Your goal ->
The entries that follow include a run beginning at the line with "A prototypical example" and ending at the line with "by a theorem"; restate that run word for word and leave the rest out.
══ Data supplied ══
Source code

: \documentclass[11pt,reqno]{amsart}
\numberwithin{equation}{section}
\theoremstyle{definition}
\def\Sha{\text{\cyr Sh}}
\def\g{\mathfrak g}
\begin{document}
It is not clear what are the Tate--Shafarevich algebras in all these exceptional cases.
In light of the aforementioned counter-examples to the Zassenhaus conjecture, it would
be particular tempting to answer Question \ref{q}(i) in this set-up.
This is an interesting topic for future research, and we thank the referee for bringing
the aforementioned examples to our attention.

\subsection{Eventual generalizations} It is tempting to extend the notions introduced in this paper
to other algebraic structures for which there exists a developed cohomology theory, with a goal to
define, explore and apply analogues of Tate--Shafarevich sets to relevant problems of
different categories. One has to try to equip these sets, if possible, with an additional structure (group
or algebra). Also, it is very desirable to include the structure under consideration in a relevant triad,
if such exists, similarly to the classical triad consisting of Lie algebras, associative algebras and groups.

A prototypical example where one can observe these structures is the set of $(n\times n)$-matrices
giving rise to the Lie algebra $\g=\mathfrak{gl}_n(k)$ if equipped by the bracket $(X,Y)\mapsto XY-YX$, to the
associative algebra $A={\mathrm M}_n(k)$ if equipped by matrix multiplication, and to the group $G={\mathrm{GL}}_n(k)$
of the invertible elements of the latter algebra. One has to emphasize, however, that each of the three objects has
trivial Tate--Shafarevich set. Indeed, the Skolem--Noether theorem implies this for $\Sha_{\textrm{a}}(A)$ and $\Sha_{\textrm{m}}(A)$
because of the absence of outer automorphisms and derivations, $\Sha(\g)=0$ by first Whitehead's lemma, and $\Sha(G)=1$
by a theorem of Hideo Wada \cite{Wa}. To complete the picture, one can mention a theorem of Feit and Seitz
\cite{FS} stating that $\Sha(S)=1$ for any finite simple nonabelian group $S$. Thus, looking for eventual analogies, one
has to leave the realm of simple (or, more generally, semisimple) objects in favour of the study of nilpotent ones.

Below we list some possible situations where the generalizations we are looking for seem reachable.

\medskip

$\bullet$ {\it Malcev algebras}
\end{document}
═══
══ Data supplied ══
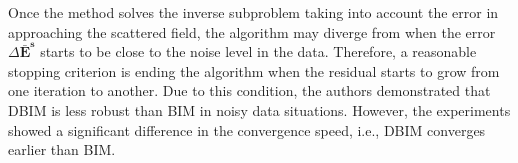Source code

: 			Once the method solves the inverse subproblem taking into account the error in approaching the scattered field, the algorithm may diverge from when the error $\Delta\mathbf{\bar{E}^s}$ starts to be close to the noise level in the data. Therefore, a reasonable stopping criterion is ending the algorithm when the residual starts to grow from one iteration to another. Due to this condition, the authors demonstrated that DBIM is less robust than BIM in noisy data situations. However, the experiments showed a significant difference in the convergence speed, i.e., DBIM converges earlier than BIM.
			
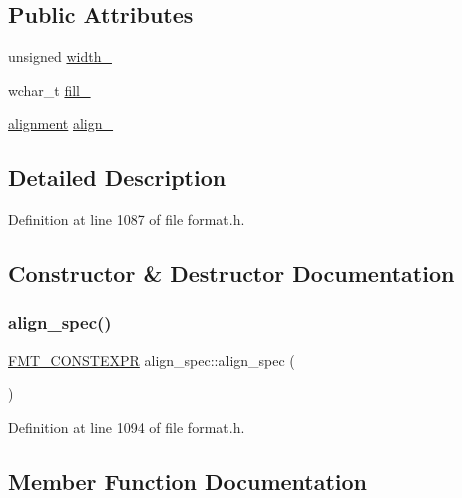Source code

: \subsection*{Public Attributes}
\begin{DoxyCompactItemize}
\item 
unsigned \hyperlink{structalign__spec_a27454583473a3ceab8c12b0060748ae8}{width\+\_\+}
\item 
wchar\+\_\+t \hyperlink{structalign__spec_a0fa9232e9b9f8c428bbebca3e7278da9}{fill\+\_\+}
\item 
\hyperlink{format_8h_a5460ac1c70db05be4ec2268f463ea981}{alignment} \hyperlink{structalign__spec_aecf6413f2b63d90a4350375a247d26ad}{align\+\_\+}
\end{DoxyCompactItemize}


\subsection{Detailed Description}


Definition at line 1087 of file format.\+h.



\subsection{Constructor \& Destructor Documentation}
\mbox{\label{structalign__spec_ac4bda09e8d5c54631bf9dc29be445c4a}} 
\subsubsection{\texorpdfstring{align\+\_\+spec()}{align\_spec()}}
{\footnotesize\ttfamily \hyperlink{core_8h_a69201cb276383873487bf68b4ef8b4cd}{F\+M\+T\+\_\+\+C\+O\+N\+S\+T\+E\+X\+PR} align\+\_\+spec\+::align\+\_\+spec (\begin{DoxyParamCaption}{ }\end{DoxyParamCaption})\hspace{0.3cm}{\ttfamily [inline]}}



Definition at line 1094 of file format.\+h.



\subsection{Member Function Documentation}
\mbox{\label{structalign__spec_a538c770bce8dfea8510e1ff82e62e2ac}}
═══
Answer to this exercise ->
A prototypical example where one can observe these structures is the set of $(n\times n)$-matrices
giving rise to the Lie algebra $\g=\mathfrak{gl}_n(k)$ if equipped by the bracket $(X,Y)\mapsto XY-YX$, to the
associative algebra $A={\mathrm M}_n(k)$ if equipped by matrix multiplication, and to the group $G={\mathrm{GL}}_n(k)$
of the invertible elements of the latter algebra. One has to emphasize, however, that each of the three objects has
trivial Tate--Shafarevich set. Indeed, the Skolem--Noether theorem implies this for $\Sha_{\textrm{a}}(A)$ and $\Sha_{\textrm{m}}(A)$
because of the absence of outer automorphisms and derivations, $\Sha(\g)=0$ by first Whitehead's lemma, and $\Sha(G)=1$
by a theorem of Hideo Wada \cite{Wa}. To complete the picture, one can mention a theorem of Feit and Seitz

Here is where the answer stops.